### WORK INSTRUCTIONS
Retype the listing exactly. Leave out the images.

### DATA RECORDS
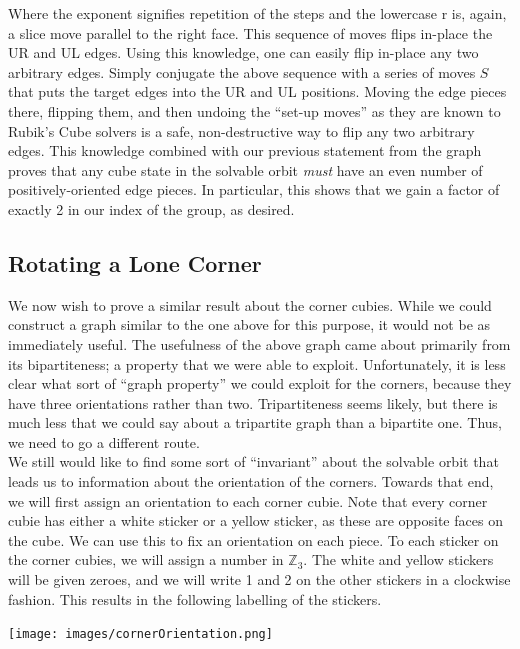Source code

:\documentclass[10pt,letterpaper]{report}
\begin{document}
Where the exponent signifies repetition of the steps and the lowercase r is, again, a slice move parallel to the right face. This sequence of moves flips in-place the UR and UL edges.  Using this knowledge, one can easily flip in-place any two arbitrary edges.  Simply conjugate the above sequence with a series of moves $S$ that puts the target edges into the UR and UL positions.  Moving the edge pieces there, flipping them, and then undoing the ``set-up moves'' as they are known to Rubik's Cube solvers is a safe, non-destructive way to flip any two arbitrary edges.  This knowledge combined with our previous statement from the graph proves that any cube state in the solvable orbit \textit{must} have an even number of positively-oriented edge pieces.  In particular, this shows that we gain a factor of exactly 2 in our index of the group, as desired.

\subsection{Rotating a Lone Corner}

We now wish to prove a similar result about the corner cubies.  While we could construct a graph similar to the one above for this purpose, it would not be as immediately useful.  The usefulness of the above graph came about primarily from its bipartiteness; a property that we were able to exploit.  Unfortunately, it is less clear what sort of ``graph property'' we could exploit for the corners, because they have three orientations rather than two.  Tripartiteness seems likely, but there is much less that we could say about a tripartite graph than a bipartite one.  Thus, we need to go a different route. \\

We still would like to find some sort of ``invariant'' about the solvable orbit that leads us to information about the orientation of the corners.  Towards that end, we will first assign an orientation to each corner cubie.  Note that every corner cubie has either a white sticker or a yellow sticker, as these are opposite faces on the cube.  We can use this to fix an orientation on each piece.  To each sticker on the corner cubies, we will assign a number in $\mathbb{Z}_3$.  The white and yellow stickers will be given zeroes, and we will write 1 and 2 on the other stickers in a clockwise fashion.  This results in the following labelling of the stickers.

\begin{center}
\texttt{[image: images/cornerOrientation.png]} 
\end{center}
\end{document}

### SOLUTION
Source code

:\documentclass[10pt,letterpaper]{report}
\begin{document}
Where the exponent signifies repetition of the steps and the lowercase r is, again, a slice move parallel to the right face. This sequence of moves flips in-place the UR and UL edges.  Using this knowledge, one can easily flip in-place any two arbitrary edges.  Simply conjugate the above sequence with a series of moves $S$ that puts the target edges into the UR and UL positions.  Moving the edge pieces there, flipping them, and then undoing the ``set-up moves'' as they are known to Rubik's Cube solvers is a safe, non-destructive way to flip any two arbitrary edges.  This knowledge combined with our previous statement from the graph proves that any cube state in the solvable orbit \textit{must} have an even number of positively-oriented edge pieces.  In particular, this shows that we gain a factor of exactly 2 in our index of the group, as desired.

\subsection{Rotating a Lone Corner}

We now wish to prove a similar result about the corner cubies.  While we could construct a graph similar to the one above for this purpose, it would not be as immediately useful.  The usefulness of the above graph came about primarily from its bipartiteness; a property that we were able to exploit.  Unfortunately, it is less clear what sort of ``graph property'' we could exploit for the corners, because they have three orientations rather than two.  Tripartiteness seems likely, but there is much less that we could say about a tripartite graph than a bipartite one.  Thus, we need to go a different route. \\

We still would like to find some sort of ``invariant'' about the solvable orbit that leads us to information about the orientation of the corners.  Towards that end, we will first assign an orientation to each corner cubie.  Note that every corner cubie has either a white sticker or a yellow sticker, as these are opposite faces on the cube.  We can use this to fix an orientation on each piece.  To each sticker on the corner cubies, we will assign a number in $\mathbb{Z}_3$.  The white and yellow stickers will be given zeroes, and we will write 1 and 2 on the other stickers in a clockwise fashion.  This results in the following labelling of the stickers.

\begin{center}
\texttt{[image: images/cornerOrientation.png]} 
\end{center}
\end{document}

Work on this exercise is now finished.